You are now running in an insecure mode." And then turn off the
security manager for the network server.
How about a minor re-wording ...
"WARNING: user authentication is not enabled. You are now running in
an insecure mode, your machine may have already been hacked by the
time you read this."
:-)
This keeps things compatible but lets users know they're not in a
secure mode. If you keep seeing this in your server log every time
you start up, you'll get the hint.
I'm not actually sure that people look in the log files on a regular
basis, so I don't think relying on a warning to make a system secure
is a good approach.
DERBY-1056 calls for printing the warning on the console as well as the
log file. That might provide some incremental benefit. However, it's not
likely to be useful for customers who startup Derby in a background
process or as a service at boot time. Another issue I have with warnings
is that, once they proliferate, they become a thicket of noise which
obscures real signal.
However, I do wonder if the stopping boot with no-authentication is
too severe. I see a couple of possible approaches (maybe three):
1) Block the boot only if the server is accepting remote clients
(listening on something other than localhost). This then would "match"
the comment in the 10.2 documentation under "derby.drda.host":
"Ensure that you are running under the security manager and that
user authorization is enabled before you enable remote connections
with this property."
Thus 10.3 is enforcing that "Ensure".
This means the netbeans example would boot, that is any non-configured
network server would boot. It would be open to connections and
therefore hostile attacks from any user on that machine. A less of a
risk, but still, by booting the (unauthenticated) network server on a
shared machine one would be exposing oneself to having any other user
have access to your own private files.
I think this would whittle down the incompatibility. It would provide a
useful sanity check for applications which run on unprotected networks.
It still might be too restrictive for apps which trust their users and
run behind a firewall.
I don't know how to measure the residual exposure here. I have not had
much success trawling derby-user for advice.
2) Boot an unauthenticated network server but install a security manager.
Allows at least DoS attacks (e.g. create many databases) from anyone
who can connect. Limits their ability to perform execute arbitrary
java code on the server's machine, but still may provide access to
files owned by the user that started the network server.

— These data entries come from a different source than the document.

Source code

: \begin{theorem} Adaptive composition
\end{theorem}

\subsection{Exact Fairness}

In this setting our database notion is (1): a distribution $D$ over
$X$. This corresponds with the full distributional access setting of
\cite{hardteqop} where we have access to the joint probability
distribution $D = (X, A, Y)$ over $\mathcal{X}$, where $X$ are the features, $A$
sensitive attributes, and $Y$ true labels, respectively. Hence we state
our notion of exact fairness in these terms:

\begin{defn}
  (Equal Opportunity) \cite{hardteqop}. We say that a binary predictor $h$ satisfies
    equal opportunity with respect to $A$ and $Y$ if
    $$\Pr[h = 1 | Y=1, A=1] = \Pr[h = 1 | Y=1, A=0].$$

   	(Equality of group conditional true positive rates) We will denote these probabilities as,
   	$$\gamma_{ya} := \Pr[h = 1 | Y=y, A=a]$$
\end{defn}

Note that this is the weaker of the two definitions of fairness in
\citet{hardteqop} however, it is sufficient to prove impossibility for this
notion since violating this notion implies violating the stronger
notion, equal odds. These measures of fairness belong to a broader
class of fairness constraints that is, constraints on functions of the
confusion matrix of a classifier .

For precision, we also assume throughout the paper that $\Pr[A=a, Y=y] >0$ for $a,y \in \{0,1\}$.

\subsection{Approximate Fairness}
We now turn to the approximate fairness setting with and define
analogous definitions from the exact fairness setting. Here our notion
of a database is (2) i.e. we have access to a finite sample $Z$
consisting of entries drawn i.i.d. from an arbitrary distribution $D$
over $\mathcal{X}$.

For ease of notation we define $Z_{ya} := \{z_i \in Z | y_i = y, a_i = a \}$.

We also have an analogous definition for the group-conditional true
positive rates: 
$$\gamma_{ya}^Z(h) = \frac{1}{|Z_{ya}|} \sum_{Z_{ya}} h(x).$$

The motivation for flunking the boot was to avoid giving the customer a
false sense of security. This was briefly touched on in comments
attached to DERBY-2206 (January 26, 2007, 8:05 am and 9:20 am). Maybe we
were seeing the glass as half empty and should, instead, be happy that
the glass is half full.
3) Do 1) and 2)
Allow a boot of an unauthenticated server only listening on
localhost and install a security manager. Potentially reduces the harm
a user on the same machine could do.
Dan.
And
4) Boot an unauthenticated server and install a security manager
regardless of whether we're listening on localhost. Here the glass is
half full and we remove the incompatibility.